Mais il n'est pas seulement l'auteur d'une œuvre sidérante, il est également l'un des artisans militants qui ont travaillé pour la critique, la diffusion et la conservation des films d'avant-garde. En 1953, il crée la revue Film culture et tient à partir de 1958 la chronique cinéma du Village Voice. Il est également au centre de la création de la Film Makers' Cooperative, première initiative mondiale d'un regroupement de cinéastes pour la distribution indépendante et parallèle de leurs films.

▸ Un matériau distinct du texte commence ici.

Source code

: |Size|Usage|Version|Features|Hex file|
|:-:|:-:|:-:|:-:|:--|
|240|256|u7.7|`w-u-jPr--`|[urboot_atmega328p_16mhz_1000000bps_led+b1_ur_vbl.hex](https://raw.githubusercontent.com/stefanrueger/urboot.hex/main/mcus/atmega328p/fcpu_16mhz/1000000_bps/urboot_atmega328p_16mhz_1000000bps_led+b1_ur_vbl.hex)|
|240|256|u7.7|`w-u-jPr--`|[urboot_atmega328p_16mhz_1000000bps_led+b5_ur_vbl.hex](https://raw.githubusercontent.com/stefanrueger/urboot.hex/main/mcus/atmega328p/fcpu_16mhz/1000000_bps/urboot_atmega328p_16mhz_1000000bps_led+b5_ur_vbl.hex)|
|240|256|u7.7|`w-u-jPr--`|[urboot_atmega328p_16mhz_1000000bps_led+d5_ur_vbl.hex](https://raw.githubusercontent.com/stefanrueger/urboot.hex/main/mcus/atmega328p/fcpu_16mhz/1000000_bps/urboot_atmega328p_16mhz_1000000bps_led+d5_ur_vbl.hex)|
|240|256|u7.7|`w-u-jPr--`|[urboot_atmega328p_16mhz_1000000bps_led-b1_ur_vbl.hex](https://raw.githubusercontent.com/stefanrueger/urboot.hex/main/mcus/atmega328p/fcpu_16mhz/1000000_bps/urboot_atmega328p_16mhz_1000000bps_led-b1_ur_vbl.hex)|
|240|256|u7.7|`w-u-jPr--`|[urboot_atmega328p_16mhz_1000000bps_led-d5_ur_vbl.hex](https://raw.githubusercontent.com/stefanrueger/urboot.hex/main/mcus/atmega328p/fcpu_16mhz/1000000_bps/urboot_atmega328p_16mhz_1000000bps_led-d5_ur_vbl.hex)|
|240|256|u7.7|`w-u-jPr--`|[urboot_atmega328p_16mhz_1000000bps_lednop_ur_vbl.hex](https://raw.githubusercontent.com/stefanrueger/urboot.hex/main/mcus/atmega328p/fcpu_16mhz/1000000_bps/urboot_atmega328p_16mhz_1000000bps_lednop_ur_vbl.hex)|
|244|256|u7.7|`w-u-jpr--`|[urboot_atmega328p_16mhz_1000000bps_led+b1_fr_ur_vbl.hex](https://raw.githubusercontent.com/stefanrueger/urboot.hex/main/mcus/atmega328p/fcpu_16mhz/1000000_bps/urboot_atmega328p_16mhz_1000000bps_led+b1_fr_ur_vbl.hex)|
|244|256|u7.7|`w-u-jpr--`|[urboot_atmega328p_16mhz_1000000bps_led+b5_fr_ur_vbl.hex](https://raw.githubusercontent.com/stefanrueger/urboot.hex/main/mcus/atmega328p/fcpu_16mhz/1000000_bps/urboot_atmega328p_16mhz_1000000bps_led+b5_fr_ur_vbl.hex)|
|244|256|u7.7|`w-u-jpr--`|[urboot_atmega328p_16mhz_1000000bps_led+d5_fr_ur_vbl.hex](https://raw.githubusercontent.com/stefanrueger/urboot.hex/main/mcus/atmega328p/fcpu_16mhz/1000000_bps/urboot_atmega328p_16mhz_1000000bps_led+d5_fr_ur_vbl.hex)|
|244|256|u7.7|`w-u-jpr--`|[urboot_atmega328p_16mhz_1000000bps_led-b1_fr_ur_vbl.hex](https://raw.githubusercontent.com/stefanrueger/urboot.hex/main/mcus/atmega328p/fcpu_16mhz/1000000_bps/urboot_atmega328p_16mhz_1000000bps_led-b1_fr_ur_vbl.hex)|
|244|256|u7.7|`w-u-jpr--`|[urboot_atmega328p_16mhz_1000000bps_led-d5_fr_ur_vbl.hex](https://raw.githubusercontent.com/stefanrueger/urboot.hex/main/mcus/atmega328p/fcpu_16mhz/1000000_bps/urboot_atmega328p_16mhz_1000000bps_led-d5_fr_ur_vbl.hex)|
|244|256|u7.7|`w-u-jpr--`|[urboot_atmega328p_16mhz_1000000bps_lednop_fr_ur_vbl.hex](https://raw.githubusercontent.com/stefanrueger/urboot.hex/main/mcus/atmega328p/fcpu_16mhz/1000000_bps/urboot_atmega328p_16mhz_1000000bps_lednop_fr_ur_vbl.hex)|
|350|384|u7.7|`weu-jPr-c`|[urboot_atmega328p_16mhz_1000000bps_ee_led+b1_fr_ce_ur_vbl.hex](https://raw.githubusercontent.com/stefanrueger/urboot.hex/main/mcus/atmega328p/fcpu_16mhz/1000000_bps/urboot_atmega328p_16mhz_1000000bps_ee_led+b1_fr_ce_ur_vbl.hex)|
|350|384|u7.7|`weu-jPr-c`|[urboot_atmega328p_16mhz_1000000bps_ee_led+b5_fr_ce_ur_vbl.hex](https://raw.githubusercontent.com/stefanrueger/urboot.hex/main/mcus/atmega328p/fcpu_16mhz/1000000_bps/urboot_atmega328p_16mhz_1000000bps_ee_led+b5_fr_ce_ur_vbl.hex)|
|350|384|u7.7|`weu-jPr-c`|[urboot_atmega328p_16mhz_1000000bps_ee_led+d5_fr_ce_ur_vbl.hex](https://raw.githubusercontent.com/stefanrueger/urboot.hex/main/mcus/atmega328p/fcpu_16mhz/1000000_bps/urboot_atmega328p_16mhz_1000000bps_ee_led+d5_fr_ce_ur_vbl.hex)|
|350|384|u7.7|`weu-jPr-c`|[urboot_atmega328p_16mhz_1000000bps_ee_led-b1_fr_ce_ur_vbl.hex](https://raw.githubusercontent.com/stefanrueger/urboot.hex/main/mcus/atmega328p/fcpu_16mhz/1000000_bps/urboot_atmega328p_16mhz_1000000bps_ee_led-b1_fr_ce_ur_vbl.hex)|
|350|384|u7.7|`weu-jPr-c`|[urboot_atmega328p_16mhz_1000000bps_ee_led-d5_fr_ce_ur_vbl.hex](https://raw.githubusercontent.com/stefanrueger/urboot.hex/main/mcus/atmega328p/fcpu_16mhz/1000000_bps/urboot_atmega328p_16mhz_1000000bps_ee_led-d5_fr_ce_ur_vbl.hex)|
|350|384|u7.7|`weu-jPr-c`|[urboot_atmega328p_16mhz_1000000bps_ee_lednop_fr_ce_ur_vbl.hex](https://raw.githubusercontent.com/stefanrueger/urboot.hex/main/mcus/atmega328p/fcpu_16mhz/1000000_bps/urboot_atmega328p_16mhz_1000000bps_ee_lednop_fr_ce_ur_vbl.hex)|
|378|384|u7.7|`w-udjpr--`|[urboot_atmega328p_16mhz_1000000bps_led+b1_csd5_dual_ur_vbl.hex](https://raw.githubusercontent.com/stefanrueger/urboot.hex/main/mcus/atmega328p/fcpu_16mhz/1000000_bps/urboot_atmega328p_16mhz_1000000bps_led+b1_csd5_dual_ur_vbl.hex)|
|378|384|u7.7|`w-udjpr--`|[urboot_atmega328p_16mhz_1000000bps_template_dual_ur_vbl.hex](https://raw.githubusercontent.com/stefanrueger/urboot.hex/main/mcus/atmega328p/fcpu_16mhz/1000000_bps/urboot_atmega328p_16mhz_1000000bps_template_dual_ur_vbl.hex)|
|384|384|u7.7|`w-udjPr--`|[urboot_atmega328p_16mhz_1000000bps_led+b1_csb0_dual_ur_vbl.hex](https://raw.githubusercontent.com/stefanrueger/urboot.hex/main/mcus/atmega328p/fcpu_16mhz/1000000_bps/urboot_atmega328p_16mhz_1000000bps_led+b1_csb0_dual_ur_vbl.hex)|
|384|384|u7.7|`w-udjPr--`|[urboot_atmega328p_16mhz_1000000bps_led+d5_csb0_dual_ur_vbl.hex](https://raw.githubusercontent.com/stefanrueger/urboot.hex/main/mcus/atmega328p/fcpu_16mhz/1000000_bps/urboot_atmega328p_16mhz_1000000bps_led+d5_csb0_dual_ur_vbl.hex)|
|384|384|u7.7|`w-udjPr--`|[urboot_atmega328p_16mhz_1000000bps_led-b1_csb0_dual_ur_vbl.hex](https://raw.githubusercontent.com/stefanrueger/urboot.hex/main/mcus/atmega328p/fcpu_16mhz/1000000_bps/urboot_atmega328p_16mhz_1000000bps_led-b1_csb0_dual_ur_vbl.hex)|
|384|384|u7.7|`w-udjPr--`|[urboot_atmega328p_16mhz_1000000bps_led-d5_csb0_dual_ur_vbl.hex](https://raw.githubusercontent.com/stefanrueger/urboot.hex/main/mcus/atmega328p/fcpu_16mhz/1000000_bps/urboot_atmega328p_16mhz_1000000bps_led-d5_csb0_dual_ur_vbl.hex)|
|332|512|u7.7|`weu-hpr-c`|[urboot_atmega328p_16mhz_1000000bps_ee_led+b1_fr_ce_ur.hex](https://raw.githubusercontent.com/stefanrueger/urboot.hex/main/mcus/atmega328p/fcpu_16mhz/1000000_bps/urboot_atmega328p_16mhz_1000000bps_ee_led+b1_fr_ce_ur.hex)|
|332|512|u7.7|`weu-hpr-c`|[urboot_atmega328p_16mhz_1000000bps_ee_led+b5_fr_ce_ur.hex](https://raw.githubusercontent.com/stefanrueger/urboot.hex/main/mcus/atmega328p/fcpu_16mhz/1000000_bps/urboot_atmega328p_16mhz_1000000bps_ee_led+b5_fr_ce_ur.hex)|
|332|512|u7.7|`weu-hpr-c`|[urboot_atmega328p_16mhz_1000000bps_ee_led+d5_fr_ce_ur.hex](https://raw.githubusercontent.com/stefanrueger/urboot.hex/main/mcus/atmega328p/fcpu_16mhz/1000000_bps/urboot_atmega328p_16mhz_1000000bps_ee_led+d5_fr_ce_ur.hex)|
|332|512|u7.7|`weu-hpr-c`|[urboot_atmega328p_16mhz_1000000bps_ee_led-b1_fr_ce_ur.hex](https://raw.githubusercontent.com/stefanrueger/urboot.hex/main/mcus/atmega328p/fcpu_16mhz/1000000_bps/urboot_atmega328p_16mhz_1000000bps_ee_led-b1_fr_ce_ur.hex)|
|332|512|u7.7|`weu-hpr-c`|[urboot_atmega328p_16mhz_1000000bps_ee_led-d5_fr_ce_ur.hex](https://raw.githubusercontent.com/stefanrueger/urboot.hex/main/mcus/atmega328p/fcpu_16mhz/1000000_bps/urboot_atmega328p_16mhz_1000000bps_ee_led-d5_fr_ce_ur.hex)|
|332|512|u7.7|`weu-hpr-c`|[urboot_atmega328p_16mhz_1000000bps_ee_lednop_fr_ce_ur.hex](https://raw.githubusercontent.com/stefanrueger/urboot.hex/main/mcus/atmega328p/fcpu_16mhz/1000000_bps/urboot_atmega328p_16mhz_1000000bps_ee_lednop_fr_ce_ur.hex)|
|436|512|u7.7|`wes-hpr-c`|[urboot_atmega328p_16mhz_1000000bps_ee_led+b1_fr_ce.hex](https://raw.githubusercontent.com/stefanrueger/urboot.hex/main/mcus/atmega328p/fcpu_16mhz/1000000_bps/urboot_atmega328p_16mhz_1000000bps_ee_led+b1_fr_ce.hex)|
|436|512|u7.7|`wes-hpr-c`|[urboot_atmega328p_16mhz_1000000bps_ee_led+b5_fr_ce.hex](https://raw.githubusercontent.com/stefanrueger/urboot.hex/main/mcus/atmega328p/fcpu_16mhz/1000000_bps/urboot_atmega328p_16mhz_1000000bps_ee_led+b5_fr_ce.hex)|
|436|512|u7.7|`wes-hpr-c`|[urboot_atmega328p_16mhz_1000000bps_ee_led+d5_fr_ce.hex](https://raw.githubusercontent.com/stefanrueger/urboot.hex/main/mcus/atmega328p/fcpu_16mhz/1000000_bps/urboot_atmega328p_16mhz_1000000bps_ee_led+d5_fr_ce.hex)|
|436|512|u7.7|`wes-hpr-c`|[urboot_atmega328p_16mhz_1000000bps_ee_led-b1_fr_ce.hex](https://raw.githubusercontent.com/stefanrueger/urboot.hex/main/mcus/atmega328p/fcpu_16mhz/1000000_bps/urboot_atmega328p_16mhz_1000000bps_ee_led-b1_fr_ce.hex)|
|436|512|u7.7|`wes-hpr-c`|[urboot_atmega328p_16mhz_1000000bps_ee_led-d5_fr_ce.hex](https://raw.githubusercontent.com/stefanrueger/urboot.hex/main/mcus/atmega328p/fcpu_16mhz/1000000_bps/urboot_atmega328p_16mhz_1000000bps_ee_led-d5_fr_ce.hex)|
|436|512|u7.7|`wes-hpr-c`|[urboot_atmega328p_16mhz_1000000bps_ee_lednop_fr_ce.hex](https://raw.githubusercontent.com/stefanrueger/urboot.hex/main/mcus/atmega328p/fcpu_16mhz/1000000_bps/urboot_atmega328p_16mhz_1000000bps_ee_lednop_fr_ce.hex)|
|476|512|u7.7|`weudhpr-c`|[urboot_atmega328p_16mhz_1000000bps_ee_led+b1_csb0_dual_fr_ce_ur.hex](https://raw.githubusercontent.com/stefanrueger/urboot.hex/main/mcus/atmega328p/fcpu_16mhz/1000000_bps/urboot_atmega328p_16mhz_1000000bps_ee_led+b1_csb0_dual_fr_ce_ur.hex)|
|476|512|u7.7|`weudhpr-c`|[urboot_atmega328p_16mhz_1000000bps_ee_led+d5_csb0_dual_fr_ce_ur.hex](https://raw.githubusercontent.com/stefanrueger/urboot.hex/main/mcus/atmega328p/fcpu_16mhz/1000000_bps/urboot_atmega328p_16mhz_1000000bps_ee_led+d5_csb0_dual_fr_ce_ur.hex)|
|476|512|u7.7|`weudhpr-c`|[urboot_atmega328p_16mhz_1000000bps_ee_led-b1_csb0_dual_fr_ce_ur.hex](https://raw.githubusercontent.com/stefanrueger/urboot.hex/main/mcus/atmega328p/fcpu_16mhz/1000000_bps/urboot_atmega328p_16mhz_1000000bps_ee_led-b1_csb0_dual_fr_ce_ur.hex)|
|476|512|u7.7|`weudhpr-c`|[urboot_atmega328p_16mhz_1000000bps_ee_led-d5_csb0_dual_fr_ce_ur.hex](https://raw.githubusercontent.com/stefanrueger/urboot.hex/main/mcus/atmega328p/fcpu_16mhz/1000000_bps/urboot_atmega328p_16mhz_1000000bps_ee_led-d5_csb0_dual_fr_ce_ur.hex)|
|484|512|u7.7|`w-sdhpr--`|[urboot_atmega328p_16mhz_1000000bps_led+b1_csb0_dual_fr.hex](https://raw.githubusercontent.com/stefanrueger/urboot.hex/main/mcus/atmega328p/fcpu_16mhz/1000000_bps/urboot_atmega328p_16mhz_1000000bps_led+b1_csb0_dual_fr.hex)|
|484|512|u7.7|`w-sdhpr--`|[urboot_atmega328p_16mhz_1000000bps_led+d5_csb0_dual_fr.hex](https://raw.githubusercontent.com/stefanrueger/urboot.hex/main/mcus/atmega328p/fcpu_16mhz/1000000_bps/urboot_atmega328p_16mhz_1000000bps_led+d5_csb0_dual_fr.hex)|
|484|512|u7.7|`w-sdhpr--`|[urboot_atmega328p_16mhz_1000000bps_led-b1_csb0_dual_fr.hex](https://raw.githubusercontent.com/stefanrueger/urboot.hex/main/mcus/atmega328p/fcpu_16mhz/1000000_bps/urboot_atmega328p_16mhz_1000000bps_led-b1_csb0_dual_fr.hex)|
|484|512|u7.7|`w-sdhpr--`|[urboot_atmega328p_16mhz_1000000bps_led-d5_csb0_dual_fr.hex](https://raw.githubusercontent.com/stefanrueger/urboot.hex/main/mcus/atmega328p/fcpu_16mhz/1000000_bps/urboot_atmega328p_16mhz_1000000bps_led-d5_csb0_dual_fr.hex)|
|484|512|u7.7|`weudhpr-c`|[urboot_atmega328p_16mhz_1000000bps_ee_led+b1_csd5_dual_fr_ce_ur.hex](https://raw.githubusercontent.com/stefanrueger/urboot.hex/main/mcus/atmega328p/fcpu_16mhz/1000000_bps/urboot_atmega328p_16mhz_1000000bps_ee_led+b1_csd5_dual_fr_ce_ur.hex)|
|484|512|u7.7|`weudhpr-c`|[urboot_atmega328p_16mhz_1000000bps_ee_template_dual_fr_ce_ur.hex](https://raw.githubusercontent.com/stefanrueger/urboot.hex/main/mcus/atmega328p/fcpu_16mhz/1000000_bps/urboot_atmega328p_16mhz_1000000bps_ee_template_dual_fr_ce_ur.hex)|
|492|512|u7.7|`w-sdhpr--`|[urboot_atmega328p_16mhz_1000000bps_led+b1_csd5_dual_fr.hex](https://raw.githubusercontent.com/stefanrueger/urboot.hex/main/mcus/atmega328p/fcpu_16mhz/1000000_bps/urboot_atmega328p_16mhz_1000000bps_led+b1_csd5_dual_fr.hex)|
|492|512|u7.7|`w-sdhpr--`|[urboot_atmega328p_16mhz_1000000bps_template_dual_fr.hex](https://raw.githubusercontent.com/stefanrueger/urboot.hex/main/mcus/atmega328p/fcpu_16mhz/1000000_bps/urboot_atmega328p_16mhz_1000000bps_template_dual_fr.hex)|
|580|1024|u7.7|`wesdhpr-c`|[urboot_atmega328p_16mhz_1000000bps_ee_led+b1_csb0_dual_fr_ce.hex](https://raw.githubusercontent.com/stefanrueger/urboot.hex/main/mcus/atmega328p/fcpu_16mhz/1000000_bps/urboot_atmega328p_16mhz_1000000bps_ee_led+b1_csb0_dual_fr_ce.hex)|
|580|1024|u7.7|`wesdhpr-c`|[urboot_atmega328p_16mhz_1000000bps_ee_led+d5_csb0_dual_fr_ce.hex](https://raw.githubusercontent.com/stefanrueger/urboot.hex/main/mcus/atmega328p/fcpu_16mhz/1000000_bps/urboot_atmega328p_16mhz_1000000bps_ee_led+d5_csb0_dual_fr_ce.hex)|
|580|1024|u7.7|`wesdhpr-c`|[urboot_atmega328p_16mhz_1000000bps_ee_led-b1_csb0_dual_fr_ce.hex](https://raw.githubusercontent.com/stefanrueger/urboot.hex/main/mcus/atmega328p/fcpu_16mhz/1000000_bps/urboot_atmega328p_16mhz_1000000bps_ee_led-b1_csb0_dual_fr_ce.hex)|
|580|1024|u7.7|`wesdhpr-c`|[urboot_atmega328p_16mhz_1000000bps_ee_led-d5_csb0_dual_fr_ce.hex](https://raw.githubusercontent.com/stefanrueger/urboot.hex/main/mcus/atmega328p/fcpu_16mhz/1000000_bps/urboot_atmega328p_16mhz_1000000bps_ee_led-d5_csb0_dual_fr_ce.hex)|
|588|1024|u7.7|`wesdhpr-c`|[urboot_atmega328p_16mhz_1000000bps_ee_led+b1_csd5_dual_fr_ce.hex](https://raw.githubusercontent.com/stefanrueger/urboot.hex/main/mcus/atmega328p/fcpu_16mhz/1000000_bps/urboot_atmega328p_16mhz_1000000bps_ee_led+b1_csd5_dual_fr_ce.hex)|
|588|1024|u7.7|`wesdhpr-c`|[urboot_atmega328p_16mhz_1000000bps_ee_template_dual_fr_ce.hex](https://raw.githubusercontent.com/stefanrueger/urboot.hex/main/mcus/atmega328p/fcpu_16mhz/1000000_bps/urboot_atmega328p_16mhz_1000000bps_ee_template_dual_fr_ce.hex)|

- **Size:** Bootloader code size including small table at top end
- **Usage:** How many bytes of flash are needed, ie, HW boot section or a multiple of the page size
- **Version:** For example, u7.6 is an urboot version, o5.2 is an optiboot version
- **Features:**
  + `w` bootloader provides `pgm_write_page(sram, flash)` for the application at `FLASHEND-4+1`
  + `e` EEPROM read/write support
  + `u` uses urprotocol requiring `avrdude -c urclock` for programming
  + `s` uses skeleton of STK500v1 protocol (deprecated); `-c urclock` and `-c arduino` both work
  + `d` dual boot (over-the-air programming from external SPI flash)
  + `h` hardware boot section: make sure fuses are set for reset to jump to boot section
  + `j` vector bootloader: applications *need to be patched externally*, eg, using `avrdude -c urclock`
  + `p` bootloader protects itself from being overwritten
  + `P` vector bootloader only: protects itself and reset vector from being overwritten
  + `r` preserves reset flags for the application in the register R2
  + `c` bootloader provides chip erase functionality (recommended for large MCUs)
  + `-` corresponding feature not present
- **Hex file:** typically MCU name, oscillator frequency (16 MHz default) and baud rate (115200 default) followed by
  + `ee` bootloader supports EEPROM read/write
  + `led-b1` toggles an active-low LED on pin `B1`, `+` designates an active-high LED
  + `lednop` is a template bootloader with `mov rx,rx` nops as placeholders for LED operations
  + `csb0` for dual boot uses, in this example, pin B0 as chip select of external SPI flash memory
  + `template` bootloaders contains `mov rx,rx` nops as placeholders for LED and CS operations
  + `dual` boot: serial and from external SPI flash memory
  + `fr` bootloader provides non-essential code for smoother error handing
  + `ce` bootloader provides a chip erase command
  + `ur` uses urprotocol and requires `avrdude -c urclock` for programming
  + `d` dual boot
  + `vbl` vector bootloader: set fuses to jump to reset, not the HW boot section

Dans les années 1960, Jonas Mekas, Jerome Hill, P. Adams Sitney, Peter Kubelka et Stan Brakhage créent l'Anthology Film Archive, première cinémathèque du cinéma indépendant et d'avant-garde.

(1) Henry Thoreau : écrivain américain (1817-1862). Influencé par les mystiques hindous et les idéalistes allemands, il crée une prose qui fait largement appel à la langue populaire.
(2) Walt Whitman : poète américain (1819-1892). Auteur des Feuilles d'herbes, où, en de longs versets libres, employant les termes les plus directs de la langue populaire, il exalte la sensualité et la liberté.

Vous avez créé un style, un langage à la fois très direct et très poétique, qui vous permet d'exprimer une vision nostalgique et mélancolique de l'existence. La mélancolie est une manière d'habiter le monde et, lorsque je vois vos films, je pense beaucoup à Marcel Proust ou aux Romantiques...
Quoi que je fasse, que j'écrive des poèmes ou que je tourne des films, j'essaye d'être aussi documentaire, aussi factuel et réaliste que possible. Mes choix, lorsque j'écris ou lorsque je filme, sont déterminés par ce que je suis. Je crois être une personne "déplacée". Je n'ai jamais voulu émigrer ou migrer. Je suis à New York parce que j'ai été placé là par les Nations Unies. (Après avoir fui la Lituanie avec son frère Adolfas, Mekas a séjourné dans un camp de travaux forcés en Allemagne. Il est ensuite pris en charge par les Nations Unies qui lui imposent l'émigration aux Etats-Unis). Je suis un exilé du monde ; pas seulement exilé de Lituanie, mais exilé de la terre entière. Donc la mélancolie, le romantisme, si c'est cela que les gens voient dans mes films, peuvent être une très grande part de ce que je suis. Mais je crois essayer juste d'être ici et maintenant. C'est la nature du cinéma et de la caméra : on ne peut filmer que ce qui est ici et maintenant. Mon pays est devenu la poésie, le cinéma, la culture. Je n'ai pas envie de vivre dans un pays ou un autre parce que je pourrais en être expulsé. Maintenant, personne ne peut plus me chasser de mon pays. Je ne suis plus avec Ulysse, je suis avec Abraham. Ulysse avait toujours envie de rentrer chez lui et qu'est-ce qu'il a trouvé ? Alors qu'Abraham allait de l'avant sans savoir vers quoi, il créait de l'avenir sans regarder derrière lui. Je ne m'intéresse pas beaucoup au passé.